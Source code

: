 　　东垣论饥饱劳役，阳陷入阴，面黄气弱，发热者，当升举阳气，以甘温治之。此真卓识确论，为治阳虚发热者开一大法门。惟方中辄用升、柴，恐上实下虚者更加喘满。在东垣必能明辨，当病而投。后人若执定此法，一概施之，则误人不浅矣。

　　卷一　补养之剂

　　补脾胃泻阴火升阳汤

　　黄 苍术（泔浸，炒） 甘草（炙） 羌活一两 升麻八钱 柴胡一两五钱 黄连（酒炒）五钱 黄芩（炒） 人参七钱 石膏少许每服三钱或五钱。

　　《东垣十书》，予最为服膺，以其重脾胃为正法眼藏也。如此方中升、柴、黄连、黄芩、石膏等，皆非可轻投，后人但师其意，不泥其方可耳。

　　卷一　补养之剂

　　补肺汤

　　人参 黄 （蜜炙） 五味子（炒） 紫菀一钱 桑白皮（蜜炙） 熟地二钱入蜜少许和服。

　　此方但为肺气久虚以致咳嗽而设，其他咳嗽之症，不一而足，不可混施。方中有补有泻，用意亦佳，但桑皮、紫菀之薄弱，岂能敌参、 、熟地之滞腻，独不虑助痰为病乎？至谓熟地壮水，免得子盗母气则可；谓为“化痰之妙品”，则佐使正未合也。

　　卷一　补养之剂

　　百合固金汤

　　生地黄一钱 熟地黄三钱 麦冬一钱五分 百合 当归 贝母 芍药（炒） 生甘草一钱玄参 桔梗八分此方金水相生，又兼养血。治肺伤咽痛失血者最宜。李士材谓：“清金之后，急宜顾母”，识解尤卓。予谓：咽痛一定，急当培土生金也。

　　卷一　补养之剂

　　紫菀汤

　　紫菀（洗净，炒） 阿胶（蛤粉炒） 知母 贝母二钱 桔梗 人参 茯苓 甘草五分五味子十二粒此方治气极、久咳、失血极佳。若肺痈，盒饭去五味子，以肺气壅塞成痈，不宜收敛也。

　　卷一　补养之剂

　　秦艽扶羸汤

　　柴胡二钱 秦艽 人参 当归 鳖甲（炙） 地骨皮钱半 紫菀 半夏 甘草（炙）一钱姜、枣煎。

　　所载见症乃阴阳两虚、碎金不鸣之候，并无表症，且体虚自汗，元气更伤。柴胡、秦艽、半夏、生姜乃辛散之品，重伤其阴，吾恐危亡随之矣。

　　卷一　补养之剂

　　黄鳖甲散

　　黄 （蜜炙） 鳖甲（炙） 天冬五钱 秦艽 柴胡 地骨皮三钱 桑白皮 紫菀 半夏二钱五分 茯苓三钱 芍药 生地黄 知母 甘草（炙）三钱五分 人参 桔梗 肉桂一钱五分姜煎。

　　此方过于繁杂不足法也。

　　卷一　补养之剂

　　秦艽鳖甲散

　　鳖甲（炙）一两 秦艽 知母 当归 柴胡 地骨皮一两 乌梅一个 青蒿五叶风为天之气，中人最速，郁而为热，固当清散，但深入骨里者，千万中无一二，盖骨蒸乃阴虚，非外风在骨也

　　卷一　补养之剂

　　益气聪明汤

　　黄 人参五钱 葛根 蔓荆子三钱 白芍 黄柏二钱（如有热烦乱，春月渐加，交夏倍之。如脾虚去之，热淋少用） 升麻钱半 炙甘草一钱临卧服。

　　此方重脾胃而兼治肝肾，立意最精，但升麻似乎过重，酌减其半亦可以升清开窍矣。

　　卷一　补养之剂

::::

## EXERCISE DETAILS
Output the records once more, exactly as they stand.

## OUTPUT OF THE TASK
Source code

: 　　东垣论饥饱劳役，阳陷入阴，面黄气弱，发热者，当升举阳气，以甘温治之。此真卓识确论，为治阳虚发热者开一大法门。惟方中辄用升、柴，恐上实下虚者更加喘满。在东垣必能明辨，当病而投。后人若执定此法，一概施之，则误人不浅矣。

　　卷一　补养之剂

　　补脾胃泻阴火升阳汤

　　黄 苍术（泔浸，炒） 甘草（炙） 羌活一两 升麻八钱 柴胡一两五钱 黄连（酒炒）五钱 黄芩（炒） 人参七钱 石膏少许每服三钱或五钱。

　　《东垣十书》，予最为服膺，以其重脾胃为正法眼藏也。如此方中升、柴、黄连、黄芩、石膏等，皆非可轻投，后人但师其意，不泥其方可耳。

　　卷一　补养之剂

　　补肺汤

　　人参 黄 （蜜炙） 五味子（炒） 紫菀一钱 桑白皮（蜜炙） 熟地二钱入蜜少许和服。

　　此方但为肺气久虚以致咳嗽而设，其他咳嗽之症，不一而足，不可混施。方中有补有泻，用意亦佳，但桑皮、紫菀之薄弱，岂能敌参、 、熟地之滞腻，独不虑助痰为病乎？至谓熟地壮水，免得子盗母气则可；谓为“化痰之妙品”，则佐使正未合也。

　　卷一　补养之剂

　　百合固金汤

　　生地黄一钱 熟地黄三钱 麦冬一钱五分 百合 当归 贝母 芍药（炒） 生甘草一钱玄参 桔梗八分此方金水相生，又兼养血。治肺伤咽痛失血者最宜。李士材谓：“清金之后，急宜顾母”，识解尤卓。予谓：咽痛一定，急当培土生金也。

　　卷一　补养之剂

　　紫菀汤

　　紫菀（洗净，炒） 阿胶（蛤粉炒） 知母 贝母二钱 桔梗 人参 茯苓 甘草五分五味子十二粒此方治气极、久咳、失血极佳。若肺痈，盒饭去五味子，以肺气壅塞成痈，不宜收敛也。

　　卷一　补养之剂

　　秦艽扶羸汤

　　柴胡二钱 秦艽 人参 当归 鳖甲（炙） 地骨皮钱半 紫菀 半夏 甘草（炙）一钱姜、枣煎。

　　所载见症乃阴阳两虚、碎金不鸣之候，并无表症，且体虚自汗，元气更伤。柴胡、秦艽、半夏、生姜乃辛散之品，重伤其阴，吾恐危亡随之矣。

　　卷一　补养之剂

　　黄鳖甲散

　　黄 （蜜炙） 鳖甲（炙） 天冬五钱 秦艽 柴胡 地骨皮三钱 桑白皮 紫菀 半夏二钱五分 茯苓三钱 芍药 生地黄 知母 甘草（炙）三钱五分 人参 桔梗 肉桂一钱五分姜煎。

　　此方过于繁杂不足法也。

　　卷一　补养之剂

　　秦艽鳖甲散

　　鳖甲（炙）一两 秦艽 知母 当归 柴胡 地骨皮一两 乌梅一个 青蒿五叶风为天之气，中人最速，郁而为热，固当清散，但深入骨里者，千万中无一二，盖骨蒸乃阴虚，非外风在骨也

　　卷一　补养之剂

　　益气聪明汤

　　黄 人参五钱 葛根 蔓荆子三钱 白芍 黄柏二钱（如有热烦乱，春月渐加，交夏倍之。如脾虚去之，热淋少用） 升麻钱半 炙甘草一钱临卧服。

　　此方重脾胃而兼治肝肾，立意最精，但升麻似乎过重，酌减其半亦可以升清开窍矣。

　　卷一　补养之剂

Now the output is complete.